Pendleton, Oregon didn’t figure as a key location in the story of Josh and Susan Powell. It was, at most, a place they would stop for gas during occasional road trips to visit family in Puyallup, Wash.
That changed in 2011 when West Valley City police learned Josh Powell’s youngest brother, Michael, had sold his 1997 Ford Taurus at an auto salvage lot in Pendleton just two weeks after Susan Powell’s Dec. 7, 2009 disappearance.
Michael stopped at Lindell Auto on Dec. 22, 2009, looking to unload his car. He claimed it had developed a transmission problem.
Lindell Auto is well known in eastern Oregon and southeastern Washington. The owner and operator, Dave Lindell, said the business had been in his family since his dad first bought it in 1963.
Lindell advertises auto wrecking services, but that’s just one part of the operation.
“We run an automotive recycling, auto parts scrapping, towing type business,” Lindell said. “We do a variety of things with cars, and we sell some used cars. We’re in a small town and you might have to do several different things to make it all kind of band together.”
It wasn’t at all unusual for people to show up at the Lindell Auto lot near the Umatilla River looking to unload broken-down vehicles.
“We have customers all over on a regional basis somewhat, out of other towns, within a decent distance,” Dave said. “It keeps us pretty busy.”
As a result, Michael Powell didn’t stand out much from the crowd.
“I can remember him being kind of a clean cut, decent looking, normal run of the mill kind of guy,” Dave said. “Maybe a thirty-something, young thirties, something like that. Looked like he had a job. Looked like he probably had some responsibilities and needed to get somewhere in a hurry.”
The Taurus was more than 10 years old at that point and supposedly not in running order. Dave offered Michael $100 for the car. Michael accepted the offer on the spot.
“I bought the car and didn’t think much about it,” Dave said. “Had the title, paid him. Time went by, we sold a few parts off the car.”
Dave didn’t think much about that clean-cut man with the Ford Taurus again until September 2011, when he received a phone call from a detective from West Valley City, Utah.
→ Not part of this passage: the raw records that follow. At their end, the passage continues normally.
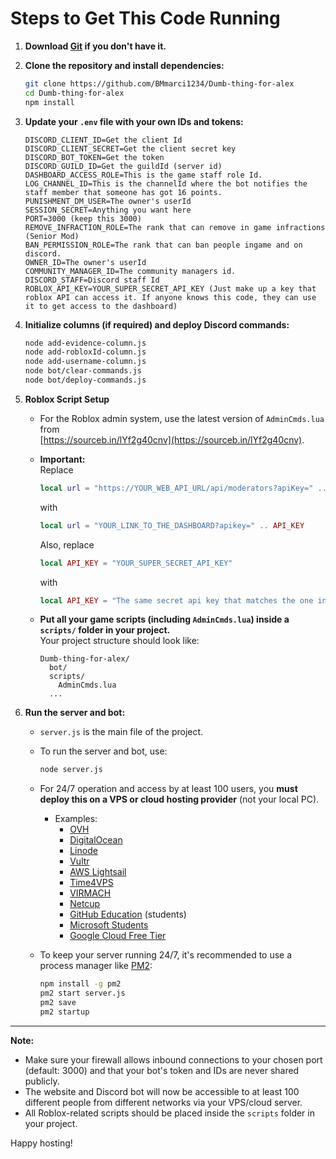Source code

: # Steps to Get This Code Running

1. **Download [Git](https://git-scm.com/) if you don't have it.**

2. **Clone the repository and install dependencies:**
    ```bash
    git clone https://github.com/BMmarci1234/Dumb-thing-for-alex
    cd Dumb-thing-for-alex
    npm install
    ```

3. **Update your `.env` file with your own IDs and tokens:**
    ```
    DISCORD_CLIENT_ID=Get the client Id
    DISCORD_CLIENT_SECRET=Get the client secret key
    DISCORD_BOT_TOKEN=Get the token
    DISCORD_GUILD_ID=Get the guildId (server id)
    DASHBOARD_ACCESS_ROLE=This is the game staff role Id.
    LOG_CHANNEL_ID=This is the channelId where the bot notifies the staff member that someone has got 16 points.
    PUNISHMENT_DM_USER=The owner's userId
    SESSION_SECRET=Anything you want here
    PORT=3000 (keep this 3000)
    REMOVE_INFRACTION_ROLE=The rank that can remove in game infractions (Senior Mod)
    BAN_PERMISSION_ROLE=The rank that can ban people ingame and on discord.
    OWNER_ID=The owner's userId
    COMMUNITY_MANAGER_ID=The community managers id.
    DISCORD_STAFF=Discord staff Id
    ROBLOX_API_KEY=YOUR_SUPER_SECRET_API_KEY (Just make up a key that roblox API can access it. If anyone knows this code, they can use it to get access to the dashboard)
    ```

4. **Initialize columns (if required) and deploy Discord commands:**
    ```bash
    node add-evidence-column.js
    node add-robloxId-column.js
    node add-username-column.js
    node bot/clear-commands.js
    node bot/deploy-commands.js
    ```

5. **Roblox Script Setup**

    - For the Roblox admin system, use the latest version of `AdminCmds.lua` from  
      [https://sourceb.in/lYf2g40cnv](https://sourceb.in/lYf2g40cnv).
    - **Important:**  
      Replace  
      ```lua
      local url = "https://YOUR_WEB_API_URL/api/moderators?apiKey=" .. API_KEY
      ```
      with  
      ```lua
      local url = "YOUR_LINK_TO_THE_DASHBOARD?apikey=" .. API_KEY
      ```
      Also, replace

      ```lua
      local API_KEY = "YOUR_SUPER_SECRET_API_KEY"
      ```
      with
      ```lua
      local API_KEY = "The same secret api key that matches the one in the .env file"
      ```

    - **Put all your game scripts (including `AdminCmds.lua`) inside a `scripts/` folder in your project.**  
      Your project structure should look like:
      ```
      Dumb-thing-for-alex/
        bot/
        scripts/
          AdminCmds.lua
        ...
      ```

6. **Run the server and bot:**

    - `server.js` is the main file of the project.
    - To run the server and bot, use:
        ```bash
        node server.js
        ```
    - For 24/7 operation and access by at least 100 users, you **must deploy this on a VPS or cloud hosting provider** (not your local PC).
        - Examples:
            - [OVH](https://www.ovh.com/)
            - [DigitalOcean](https://digitalocean.com/)
            - [Linode](https://linode.com/)
            - [Vultr](https://www.vultr.com/)
            - [AWS Lightsail](https://aws.amazon.com/lightsail/)
            - [Time4VPS](https://www.time4vps.com/)
            - [VIRMACH](https://virmach.com/)
            - [Netcup](https://www.netcup.eu/)
            - [GitHub Education](https://education.github.com/pack) (students)
            - [Microsoft Students](https://azure.microsoft.com/en-us/free/students/)
            - [Google Cloud Free Tier](https://cloud.google.com/free)

    - To keep your server running 24/7, it's recommended to use a process manager like [PM2](https://pm2.keymetrics.io/):
        ```bash
        npm install -g pm2
        pm2 start server.js
        pm2 save
        pm2 startup
        ```

---

**Note:**  
- Make sure your firewall allows inbound connections to your chosen port (default: 3000) and that your bot's token and IDs are never shared publicly.
- The website and Discord bot will now be accessible to at least 100 different people from different networks via your VPS/cloud server.
- All Roblox-related scripts should be placed inside the `scripts` folder in your project.

Happy hosting!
“All the sudden the West Valley police department showed up from Utah, asking about a car that I got from Michael Powell,” Dave said.
The Taurus Discovery
West Valley police were approaching the two-year anniversary of Susan Powell’s disappearance and still lacked any solid piece of physical evidence to link her husband to her presumed murder.
However, at that time the investigation was by no means cold. Detectives had secured a wiretap on the phones of Josh Powell and his father, Steve Powell.
They had just gone public with a search of mines in Ely, Nev. and served a search warrant at Steve’s home in South Hill, Wash. They were preparing to launch another major desert search at Topaz Mountain, hoping to find human remains.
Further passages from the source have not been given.